▶ The task: Read through the material below and copy each line in which the word "updated" occurs.

BEGIN

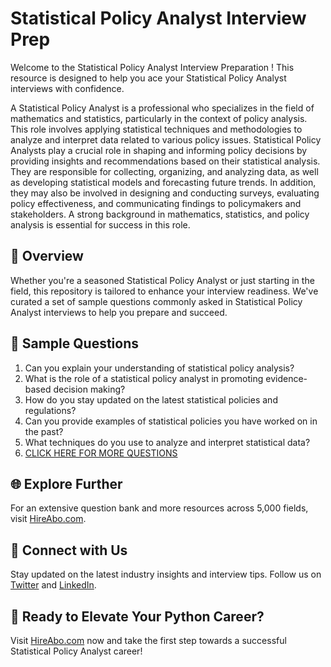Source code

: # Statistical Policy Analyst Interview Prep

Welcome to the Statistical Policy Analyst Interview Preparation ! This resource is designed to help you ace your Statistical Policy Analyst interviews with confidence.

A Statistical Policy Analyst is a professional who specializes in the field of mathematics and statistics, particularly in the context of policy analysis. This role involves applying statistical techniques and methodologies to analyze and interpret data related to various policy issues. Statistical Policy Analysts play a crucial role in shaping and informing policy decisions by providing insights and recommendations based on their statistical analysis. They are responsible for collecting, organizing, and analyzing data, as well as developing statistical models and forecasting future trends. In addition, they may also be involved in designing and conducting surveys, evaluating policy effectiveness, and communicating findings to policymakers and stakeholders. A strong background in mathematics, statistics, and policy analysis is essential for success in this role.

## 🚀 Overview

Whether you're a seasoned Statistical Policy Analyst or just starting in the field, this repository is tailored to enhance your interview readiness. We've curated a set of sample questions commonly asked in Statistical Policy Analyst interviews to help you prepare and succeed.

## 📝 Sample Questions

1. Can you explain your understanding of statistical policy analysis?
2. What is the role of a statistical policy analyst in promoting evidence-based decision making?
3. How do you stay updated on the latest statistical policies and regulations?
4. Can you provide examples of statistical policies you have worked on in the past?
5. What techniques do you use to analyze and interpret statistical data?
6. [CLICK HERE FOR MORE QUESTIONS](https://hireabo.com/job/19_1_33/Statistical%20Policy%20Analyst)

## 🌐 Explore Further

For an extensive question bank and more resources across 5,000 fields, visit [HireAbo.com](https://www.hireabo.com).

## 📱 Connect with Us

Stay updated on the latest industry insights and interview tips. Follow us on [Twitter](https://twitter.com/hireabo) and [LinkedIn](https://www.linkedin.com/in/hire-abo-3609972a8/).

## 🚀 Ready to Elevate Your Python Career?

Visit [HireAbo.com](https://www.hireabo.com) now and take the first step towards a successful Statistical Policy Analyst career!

END

▶ Result below:
3. How do you stay updated on the latest statistical policies and regulations?
Stay updated on the latest industry insights and interview tips. Follow us on [Twitter](https://twitter.com/hireabo) and [LinkedIn](https://www.linkedin.com/in/hire-abo-3609972a8/).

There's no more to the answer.